The answer must be an exact copy of the lines from the one holding "- throw也是一种结果，也可以被yield" through the final line of the entries, and nothing else.

★ ★ ★ ★ ★

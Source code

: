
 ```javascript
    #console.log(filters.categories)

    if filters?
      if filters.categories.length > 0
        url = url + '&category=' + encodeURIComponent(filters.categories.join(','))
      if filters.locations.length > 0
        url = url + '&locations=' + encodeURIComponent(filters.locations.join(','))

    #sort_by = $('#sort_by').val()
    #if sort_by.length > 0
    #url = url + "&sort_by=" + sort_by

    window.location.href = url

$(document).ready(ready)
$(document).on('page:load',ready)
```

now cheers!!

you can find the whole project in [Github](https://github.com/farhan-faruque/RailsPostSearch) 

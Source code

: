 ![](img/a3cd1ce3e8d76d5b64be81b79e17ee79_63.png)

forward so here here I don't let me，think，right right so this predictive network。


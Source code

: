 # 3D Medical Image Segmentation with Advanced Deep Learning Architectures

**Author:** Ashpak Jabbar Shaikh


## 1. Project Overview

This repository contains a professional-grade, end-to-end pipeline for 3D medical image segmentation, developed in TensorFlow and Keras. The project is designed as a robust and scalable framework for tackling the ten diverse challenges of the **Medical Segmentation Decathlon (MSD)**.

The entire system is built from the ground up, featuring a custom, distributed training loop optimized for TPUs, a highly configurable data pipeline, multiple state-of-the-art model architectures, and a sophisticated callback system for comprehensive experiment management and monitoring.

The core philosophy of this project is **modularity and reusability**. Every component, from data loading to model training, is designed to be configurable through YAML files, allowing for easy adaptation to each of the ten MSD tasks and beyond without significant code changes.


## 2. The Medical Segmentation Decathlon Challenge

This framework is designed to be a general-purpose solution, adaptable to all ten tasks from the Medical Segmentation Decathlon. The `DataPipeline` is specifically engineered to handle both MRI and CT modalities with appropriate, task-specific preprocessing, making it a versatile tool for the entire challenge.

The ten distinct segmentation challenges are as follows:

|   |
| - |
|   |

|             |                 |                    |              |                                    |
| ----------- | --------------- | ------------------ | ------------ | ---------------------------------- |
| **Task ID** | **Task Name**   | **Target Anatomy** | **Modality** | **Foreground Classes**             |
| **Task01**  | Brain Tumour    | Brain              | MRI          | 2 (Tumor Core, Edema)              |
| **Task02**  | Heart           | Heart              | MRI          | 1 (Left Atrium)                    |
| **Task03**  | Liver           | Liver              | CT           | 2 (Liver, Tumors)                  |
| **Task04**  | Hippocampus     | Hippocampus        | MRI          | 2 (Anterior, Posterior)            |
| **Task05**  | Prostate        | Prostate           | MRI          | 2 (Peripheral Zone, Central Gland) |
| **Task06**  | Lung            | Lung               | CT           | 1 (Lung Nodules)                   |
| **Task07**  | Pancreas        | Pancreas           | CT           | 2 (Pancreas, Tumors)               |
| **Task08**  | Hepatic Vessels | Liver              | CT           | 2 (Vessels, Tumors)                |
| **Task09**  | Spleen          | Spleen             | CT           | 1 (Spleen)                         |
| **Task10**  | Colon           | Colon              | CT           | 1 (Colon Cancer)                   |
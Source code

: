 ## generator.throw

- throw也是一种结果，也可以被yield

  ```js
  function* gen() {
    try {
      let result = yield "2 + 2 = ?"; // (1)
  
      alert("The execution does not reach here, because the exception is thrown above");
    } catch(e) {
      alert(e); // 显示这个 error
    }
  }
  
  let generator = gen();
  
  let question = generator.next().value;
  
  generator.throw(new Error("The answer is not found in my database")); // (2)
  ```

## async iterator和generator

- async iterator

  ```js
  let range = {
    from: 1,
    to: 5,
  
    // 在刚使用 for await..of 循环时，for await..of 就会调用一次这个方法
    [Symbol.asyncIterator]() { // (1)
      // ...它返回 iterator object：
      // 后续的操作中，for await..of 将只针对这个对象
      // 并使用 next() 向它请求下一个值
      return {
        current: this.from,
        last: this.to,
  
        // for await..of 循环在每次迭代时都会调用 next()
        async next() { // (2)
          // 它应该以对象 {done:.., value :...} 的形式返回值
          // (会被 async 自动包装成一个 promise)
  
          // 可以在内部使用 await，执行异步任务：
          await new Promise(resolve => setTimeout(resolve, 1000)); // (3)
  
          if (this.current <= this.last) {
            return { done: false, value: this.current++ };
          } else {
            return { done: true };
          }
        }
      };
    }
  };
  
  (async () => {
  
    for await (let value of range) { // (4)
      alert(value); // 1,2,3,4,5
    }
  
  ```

★ ★ ★ ★ ★

__Reply__
- throw也是一种结果，也可以被yield

  ```js
  function* gen() {
    try {
      let result = yield "2 + 2 = ?"; // (1)
  
      alert("The execution does not reach here, because the exception is thrown above");
    } catch(e) {
      alert(e); // 显示这个 error
    }
  }
  
  let generator = gen();
  
  let question = generator.next().value;
  
  generator.throw(new Error("The answer is not found in my database")); // (2)
  ```

## async iterator和generator

- async iterator

  ```js
  let range = {
    from: 1,
    to: 5,
  
    // 在刚使用 for await..of 循环时，for await..of 就会调用一次这个方法
    [Symbol.asyncIterator]() { // (1)
      // ...它返回 iterator object：
      // 后续的操作中，for await..of 将只针对这个对象
      // 并使用 next() 向它请求下一个值
      return {
        current: this.from,
        last: this.to,
  
        // for await..of 循环在每次迭代时都会调用 next()
        async next() { // (2)
          // 它应该以对象 {done:.., value :...} 的形式返回值
          // (会被 async 自动包装成一个 promise)
  
          // 可以在内部使用 await，执行异步任务：
          await new Promise(resolve => setTimeout(resolve, 1000)); // (3)
  
          if (this.current <= this.last) {
            return { done: false, value: this.current++ };
          } else {
            return { done: true };
          }
        }
      };
    }
  };
  
  (async () => {
  
    for await (let value of range) { // (4)
      alert(value); // 1,2,3,4,5
    }
  
  ```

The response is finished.